Title:Prion Disease: Chemotherapeutic Strategies
VOLUME: 12 ISSUE: 2
Author(s):Valerie L. Sim
Affiliation:Centre for Prions and Protein Folding Diseases, 204 EEB, University of Alberta, Edmonton, AB, Canada T6G 2M8
Keywords:Prion, PrP, chemotherapeutic, decontamination, prophylaxis, polyanion, conversion
Abstract:Prion diseases, also known as transmissible spongiform encephalopathies, are invariably fatal neurodegenerative
diseases for which there are no efficacious treatments. Thousands of compounds have been screened for anti-prion effect,
and yet of those that have effect in vitro, very few show effect in vivo, especially if administered in the later stages of
disease. However, with new techniques for early diagnosis being developed, and with further insight into the pathogenesis
of early disease, including the role of oligomers and the contribution of accessory molecules and signalling cascades, the
chance of finding a therapeutic strategy is increasing. Beyond clinical therapy, there is increasing need to find effective
decontaminants for blood supplies, as variant Creutzfeldt Jakob Disease (vCJD) is transmissible by blood. Non-toxic preventative
therapies are also needed, with ongoing cases of Bovine Spongiform Encephalopathy (BSE) and the spread of
Chronic Wasting Disease (CWD) being a growing concern. A primary target for therapy has been the conversion of the
normal form of prion protein (PrPC) to its abnormal counterpart (PrPSc). Many of the chemotherapeutic agents with antiprion
effect share structural similarities, often being polyanionic or polycyclic. They may directly bind PrPC or PrPSc, or
they may redistribute, sequester, or down-regulate PrPC, thus preventing its conversion.
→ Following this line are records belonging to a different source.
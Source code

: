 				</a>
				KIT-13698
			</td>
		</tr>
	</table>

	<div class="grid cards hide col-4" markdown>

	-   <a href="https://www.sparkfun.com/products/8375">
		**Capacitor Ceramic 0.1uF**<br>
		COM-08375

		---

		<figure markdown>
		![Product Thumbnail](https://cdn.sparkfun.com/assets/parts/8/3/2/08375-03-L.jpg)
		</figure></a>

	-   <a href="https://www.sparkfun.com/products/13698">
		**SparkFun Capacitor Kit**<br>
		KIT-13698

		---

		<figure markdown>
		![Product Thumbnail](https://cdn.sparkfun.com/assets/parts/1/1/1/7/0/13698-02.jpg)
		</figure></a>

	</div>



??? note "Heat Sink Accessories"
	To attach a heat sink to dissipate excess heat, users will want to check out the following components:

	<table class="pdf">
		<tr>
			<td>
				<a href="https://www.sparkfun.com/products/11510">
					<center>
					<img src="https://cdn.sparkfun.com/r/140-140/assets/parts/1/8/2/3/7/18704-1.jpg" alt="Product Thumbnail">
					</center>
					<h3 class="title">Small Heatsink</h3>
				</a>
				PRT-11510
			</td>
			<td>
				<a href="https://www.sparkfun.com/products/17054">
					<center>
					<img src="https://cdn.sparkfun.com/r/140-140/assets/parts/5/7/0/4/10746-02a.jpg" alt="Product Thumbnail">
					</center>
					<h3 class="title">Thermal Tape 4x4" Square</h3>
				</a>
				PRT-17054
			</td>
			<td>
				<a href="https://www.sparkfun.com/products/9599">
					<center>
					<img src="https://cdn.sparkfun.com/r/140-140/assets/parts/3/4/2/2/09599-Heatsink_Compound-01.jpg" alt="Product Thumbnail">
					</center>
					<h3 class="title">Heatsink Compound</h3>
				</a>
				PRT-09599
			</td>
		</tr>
There have also been some novel
approaches, including trapping PrPSc in a multimeric form such that it can no longer cause conversion, increasing clearance
of PrPSc, targeting accessory molecules which play a role in conversion, targeting pathways which lead to neurodegeneration,
and stem cell therapy. It may be that a combination of compounds will be necessary for maximal effect and
there is evidence that synergistic responses occur with dual therapy. This updated review focuses primarily on chemicalbased
treatments in light of developments in diagnostic technologies, including results from recent clinical trials, and proposes
some promising new targets for prion therapy.